### GIVEN DATA

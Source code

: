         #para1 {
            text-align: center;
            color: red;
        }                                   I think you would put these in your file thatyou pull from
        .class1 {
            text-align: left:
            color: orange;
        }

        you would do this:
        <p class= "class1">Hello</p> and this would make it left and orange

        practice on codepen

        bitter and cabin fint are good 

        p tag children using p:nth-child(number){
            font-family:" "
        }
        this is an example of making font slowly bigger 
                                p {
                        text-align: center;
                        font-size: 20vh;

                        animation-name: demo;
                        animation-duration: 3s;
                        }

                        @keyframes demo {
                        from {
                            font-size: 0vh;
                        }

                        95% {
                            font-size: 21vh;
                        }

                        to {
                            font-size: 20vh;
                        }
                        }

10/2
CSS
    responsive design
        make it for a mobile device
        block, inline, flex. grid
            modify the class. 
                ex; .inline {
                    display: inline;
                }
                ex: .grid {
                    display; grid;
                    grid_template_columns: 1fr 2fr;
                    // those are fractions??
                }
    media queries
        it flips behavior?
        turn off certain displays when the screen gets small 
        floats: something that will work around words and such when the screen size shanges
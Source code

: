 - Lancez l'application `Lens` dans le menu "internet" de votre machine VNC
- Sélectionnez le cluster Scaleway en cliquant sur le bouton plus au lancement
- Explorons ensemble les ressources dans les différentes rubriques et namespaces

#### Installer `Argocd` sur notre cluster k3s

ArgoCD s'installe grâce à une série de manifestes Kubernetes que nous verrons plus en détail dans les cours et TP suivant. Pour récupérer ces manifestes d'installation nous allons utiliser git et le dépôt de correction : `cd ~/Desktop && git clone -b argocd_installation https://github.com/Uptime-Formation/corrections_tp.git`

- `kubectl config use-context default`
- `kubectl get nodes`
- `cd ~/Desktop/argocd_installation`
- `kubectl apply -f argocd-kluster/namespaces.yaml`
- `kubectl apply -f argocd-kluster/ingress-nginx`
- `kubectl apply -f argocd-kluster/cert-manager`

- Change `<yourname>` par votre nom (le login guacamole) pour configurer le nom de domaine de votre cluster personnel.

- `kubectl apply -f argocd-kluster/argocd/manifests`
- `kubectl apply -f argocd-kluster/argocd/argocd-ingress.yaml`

######

The answer should be one number, the count of lines in this material that include the word "left".

_YOUR RESPONSE_
2